- What you should do -
For this exercise, please find the lines in the entries that include the word "Delivery" and copy them.

[Stored data]
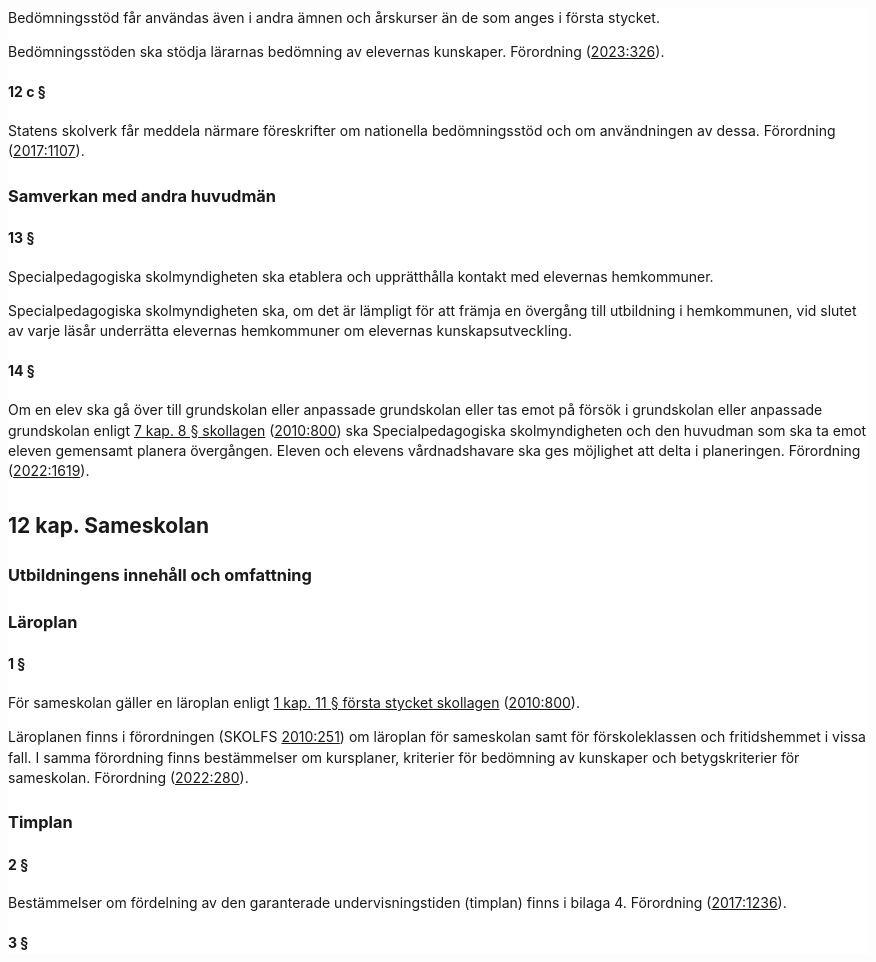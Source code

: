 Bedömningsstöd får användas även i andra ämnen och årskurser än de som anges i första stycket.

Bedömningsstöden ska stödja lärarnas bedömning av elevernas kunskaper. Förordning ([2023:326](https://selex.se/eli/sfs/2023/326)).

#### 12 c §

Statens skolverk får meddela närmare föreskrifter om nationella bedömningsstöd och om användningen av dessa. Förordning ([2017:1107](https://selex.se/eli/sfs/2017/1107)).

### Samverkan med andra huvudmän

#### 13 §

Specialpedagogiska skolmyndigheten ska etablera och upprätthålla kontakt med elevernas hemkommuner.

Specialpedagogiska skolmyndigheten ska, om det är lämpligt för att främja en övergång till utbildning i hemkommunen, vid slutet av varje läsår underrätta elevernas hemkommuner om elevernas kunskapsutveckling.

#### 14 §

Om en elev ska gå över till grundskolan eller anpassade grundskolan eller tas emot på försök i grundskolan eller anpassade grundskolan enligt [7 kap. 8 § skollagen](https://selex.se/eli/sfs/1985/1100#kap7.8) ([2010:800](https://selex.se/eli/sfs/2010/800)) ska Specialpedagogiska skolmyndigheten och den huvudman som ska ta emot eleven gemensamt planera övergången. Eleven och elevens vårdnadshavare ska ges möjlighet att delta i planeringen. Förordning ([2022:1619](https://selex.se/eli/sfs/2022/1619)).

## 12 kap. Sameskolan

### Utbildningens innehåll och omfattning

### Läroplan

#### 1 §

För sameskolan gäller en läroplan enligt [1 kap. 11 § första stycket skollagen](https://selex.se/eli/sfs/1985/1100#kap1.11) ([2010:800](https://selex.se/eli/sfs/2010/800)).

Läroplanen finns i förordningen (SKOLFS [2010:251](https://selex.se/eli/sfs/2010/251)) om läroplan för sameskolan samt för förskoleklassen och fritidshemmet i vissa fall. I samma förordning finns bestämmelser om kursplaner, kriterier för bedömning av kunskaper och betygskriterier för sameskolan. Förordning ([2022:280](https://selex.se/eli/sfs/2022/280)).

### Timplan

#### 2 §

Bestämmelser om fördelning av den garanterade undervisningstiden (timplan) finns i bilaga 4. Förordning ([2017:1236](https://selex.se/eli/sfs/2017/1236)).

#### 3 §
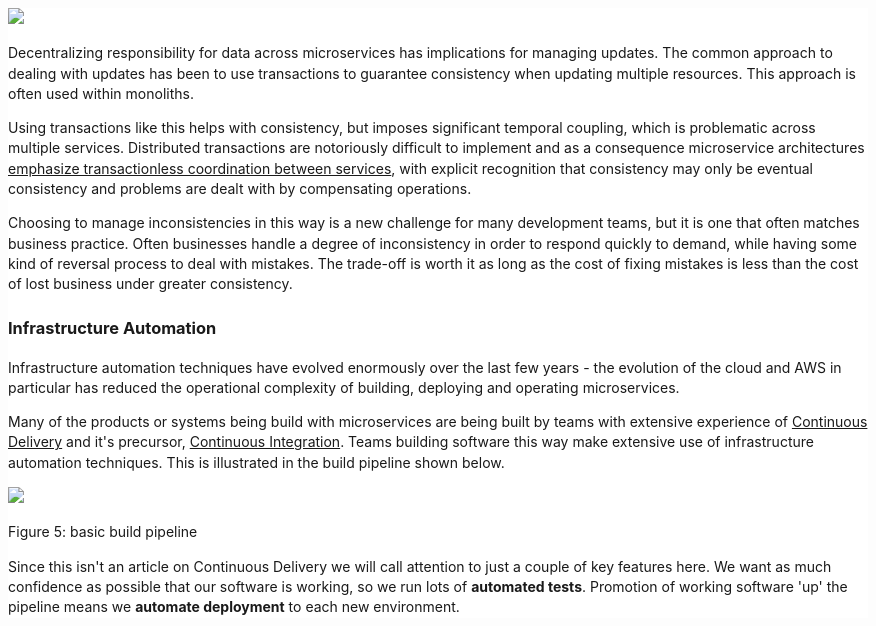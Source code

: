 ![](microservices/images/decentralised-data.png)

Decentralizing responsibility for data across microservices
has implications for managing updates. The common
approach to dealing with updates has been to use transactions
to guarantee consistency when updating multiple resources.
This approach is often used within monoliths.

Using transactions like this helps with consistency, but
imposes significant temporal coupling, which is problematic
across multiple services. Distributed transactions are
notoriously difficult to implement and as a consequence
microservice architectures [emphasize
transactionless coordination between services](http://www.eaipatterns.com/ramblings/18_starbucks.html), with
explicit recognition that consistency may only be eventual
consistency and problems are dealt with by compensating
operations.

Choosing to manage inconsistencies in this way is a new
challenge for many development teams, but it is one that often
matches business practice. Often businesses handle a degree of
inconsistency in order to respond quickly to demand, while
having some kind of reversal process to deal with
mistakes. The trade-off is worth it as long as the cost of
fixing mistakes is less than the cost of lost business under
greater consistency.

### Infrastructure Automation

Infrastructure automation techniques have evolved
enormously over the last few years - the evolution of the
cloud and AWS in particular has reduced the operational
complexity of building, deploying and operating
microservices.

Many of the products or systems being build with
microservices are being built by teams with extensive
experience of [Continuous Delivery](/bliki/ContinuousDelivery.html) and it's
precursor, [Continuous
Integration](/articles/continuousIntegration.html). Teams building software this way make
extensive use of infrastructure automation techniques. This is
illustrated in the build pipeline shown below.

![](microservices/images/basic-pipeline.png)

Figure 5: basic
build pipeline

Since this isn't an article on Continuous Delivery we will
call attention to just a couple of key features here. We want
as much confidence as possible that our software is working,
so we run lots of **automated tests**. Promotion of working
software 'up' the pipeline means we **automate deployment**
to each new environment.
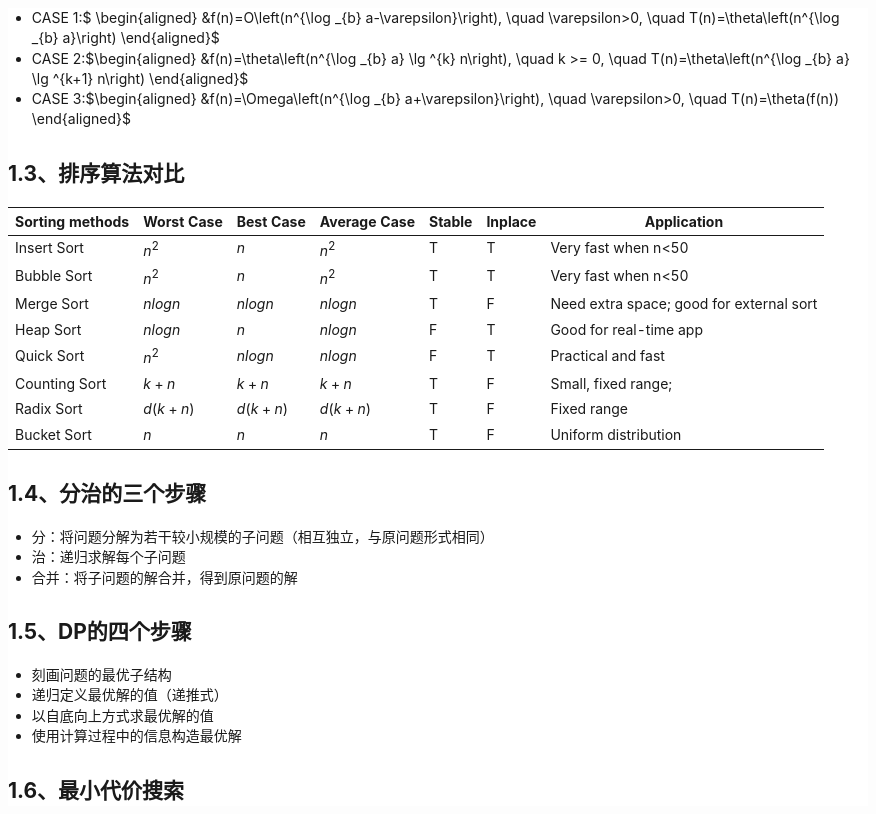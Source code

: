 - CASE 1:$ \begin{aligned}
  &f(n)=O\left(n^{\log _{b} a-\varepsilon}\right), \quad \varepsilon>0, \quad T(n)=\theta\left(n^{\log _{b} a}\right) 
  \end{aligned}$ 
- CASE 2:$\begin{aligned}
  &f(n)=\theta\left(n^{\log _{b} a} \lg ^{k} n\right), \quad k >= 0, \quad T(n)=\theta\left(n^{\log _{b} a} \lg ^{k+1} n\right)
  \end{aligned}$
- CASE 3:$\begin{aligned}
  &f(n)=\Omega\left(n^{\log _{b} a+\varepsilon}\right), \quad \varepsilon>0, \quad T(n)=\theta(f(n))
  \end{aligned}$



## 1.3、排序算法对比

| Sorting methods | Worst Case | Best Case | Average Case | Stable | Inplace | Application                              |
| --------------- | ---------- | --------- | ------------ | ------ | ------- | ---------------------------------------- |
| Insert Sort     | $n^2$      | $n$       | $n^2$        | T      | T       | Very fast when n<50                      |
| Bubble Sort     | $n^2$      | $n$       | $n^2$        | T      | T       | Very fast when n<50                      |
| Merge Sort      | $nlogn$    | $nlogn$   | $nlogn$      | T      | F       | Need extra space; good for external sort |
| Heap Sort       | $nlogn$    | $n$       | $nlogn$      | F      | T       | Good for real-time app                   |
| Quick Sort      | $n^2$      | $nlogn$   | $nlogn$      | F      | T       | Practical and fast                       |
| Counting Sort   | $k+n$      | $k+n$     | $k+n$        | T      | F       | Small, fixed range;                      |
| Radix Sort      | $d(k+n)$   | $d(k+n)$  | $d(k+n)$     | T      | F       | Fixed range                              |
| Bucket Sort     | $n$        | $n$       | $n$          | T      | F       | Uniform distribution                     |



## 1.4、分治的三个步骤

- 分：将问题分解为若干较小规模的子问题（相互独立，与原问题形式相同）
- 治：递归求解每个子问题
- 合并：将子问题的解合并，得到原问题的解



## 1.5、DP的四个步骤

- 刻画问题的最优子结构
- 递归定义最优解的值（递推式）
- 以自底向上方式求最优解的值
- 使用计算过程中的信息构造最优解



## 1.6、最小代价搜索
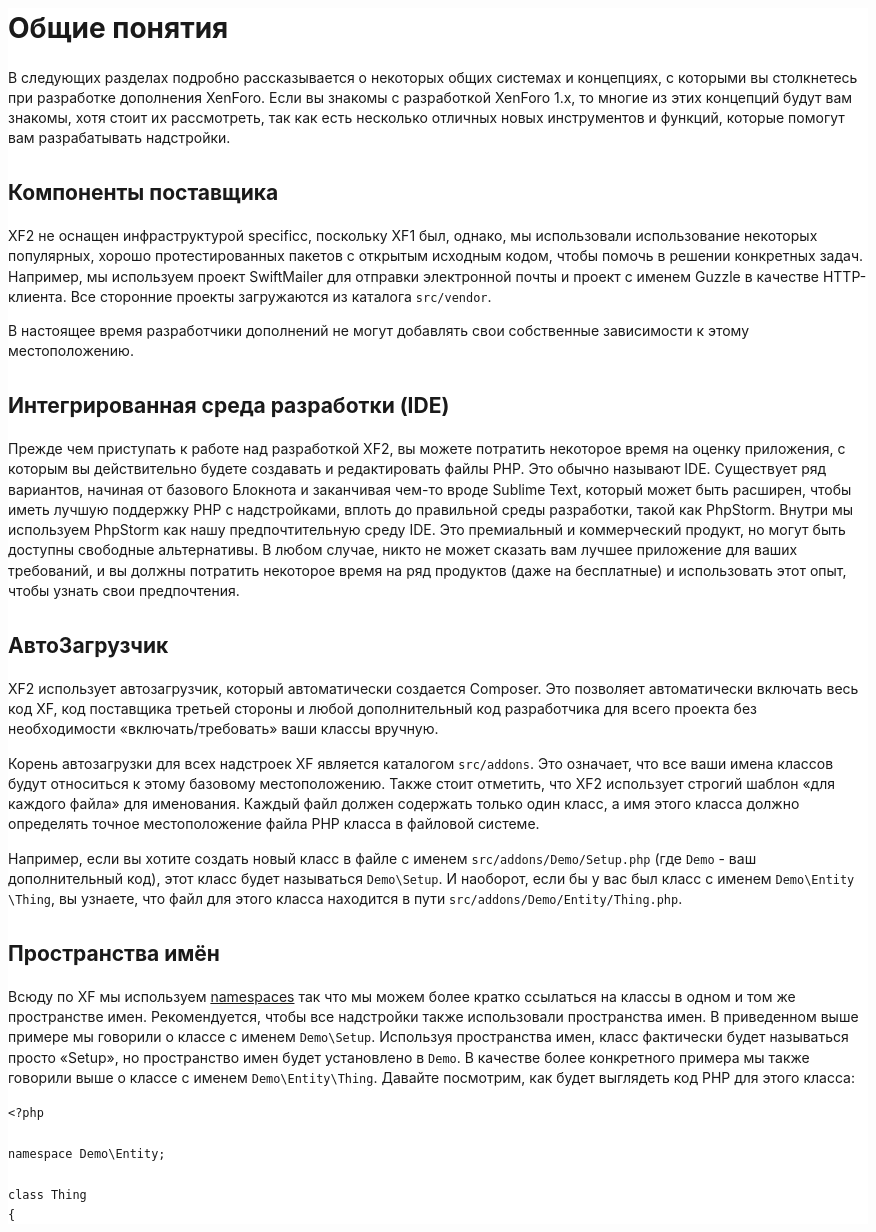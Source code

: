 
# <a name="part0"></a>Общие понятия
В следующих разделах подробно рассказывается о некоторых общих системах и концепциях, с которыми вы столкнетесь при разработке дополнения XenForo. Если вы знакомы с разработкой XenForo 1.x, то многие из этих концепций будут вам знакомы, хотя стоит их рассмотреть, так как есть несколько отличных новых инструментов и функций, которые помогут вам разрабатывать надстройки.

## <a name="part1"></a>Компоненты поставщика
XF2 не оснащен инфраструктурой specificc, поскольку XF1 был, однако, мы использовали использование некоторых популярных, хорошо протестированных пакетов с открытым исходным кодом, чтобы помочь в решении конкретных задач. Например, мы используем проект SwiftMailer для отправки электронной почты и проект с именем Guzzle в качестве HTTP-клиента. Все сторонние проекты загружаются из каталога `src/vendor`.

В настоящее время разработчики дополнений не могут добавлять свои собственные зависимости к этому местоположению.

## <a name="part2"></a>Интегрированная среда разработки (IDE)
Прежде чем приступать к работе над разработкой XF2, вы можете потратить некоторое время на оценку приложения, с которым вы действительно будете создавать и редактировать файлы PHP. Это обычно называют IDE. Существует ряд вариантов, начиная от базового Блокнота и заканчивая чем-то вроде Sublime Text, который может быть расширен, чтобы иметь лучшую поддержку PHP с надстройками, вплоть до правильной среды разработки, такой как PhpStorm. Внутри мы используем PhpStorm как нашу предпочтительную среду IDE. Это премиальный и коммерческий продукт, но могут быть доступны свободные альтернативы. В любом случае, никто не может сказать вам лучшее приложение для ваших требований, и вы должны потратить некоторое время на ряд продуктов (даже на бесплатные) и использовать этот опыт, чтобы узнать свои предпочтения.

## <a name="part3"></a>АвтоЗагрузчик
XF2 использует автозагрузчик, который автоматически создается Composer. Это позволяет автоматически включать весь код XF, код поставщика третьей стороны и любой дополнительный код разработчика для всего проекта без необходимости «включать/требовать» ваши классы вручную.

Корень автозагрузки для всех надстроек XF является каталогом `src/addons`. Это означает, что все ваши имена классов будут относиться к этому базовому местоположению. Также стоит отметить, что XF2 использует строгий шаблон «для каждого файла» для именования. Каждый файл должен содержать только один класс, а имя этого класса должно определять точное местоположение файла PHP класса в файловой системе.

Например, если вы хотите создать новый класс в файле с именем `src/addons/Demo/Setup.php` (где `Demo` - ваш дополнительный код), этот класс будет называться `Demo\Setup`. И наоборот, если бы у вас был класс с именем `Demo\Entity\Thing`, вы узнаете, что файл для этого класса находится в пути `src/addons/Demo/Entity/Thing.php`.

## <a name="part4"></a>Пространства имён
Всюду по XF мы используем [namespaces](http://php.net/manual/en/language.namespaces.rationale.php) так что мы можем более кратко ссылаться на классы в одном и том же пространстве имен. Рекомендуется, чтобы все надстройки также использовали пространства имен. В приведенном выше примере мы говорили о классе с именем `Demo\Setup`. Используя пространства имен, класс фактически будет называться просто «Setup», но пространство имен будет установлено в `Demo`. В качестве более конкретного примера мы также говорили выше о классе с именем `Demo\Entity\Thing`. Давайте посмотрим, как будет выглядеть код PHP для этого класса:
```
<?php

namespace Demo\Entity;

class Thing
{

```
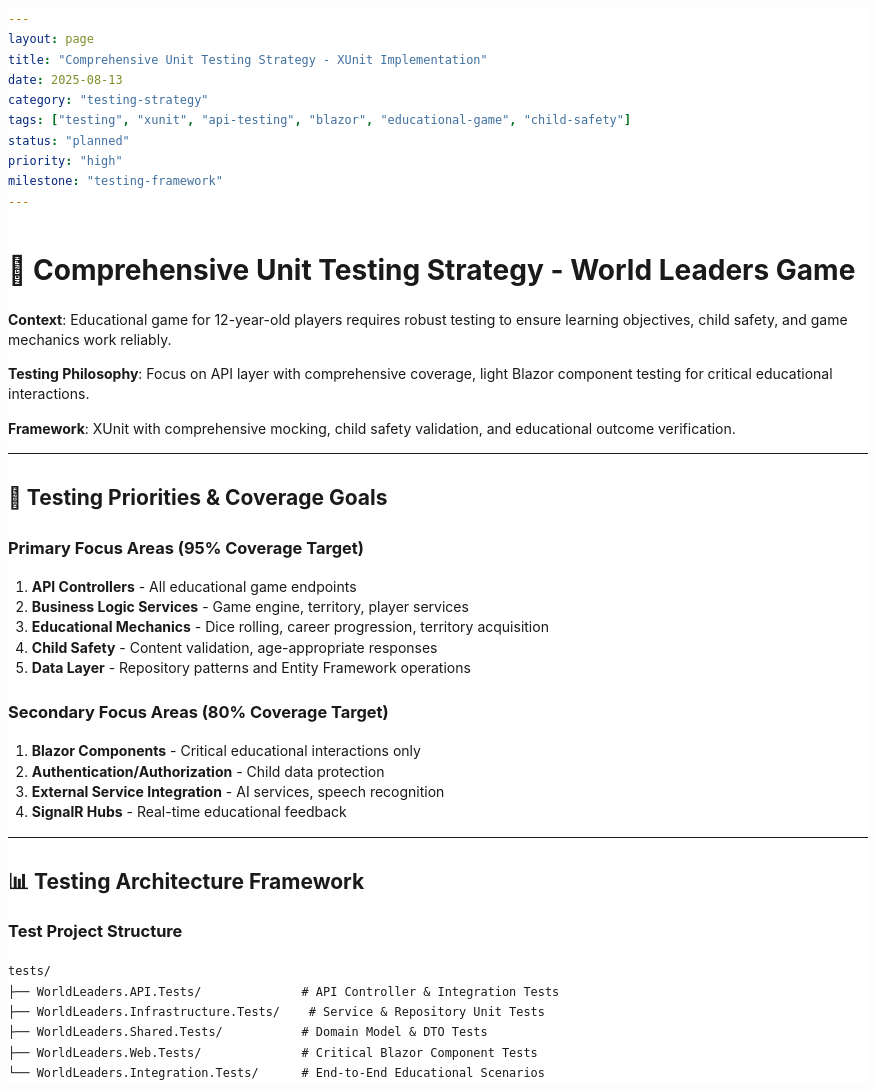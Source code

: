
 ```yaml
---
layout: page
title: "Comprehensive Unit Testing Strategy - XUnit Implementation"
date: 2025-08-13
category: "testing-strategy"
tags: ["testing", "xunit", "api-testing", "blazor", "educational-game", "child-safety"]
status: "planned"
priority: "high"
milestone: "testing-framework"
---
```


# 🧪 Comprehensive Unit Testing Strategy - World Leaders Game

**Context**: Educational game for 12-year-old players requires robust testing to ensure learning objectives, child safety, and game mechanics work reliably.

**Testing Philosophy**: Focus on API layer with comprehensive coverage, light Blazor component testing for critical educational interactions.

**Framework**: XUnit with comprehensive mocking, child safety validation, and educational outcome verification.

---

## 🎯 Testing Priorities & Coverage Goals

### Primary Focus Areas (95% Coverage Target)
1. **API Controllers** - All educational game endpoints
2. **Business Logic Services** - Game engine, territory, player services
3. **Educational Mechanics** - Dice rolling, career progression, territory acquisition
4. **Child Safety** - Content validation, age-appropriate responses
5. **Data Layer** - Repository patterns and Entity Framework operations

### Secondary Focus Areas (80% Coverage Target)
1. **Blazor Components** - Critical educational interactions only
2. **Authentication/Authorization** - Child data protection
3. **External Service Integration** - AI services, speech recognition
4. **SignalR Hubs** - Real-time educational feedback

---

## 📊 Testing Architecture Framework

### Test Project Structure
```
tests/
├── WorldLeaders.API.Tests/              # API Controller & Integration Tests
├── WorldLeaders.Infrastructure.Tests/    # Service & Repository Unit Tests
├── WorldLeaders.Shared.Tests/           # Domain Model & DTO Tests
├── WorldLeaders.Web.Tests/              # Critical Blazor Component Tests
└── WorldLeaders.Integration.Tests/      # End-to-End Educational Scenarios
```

- Task response -
experience of [Continuous Delivery](/bliki/ContinuousDelivery.html) and it's
Since this isn't an article on Continuous Delivery we will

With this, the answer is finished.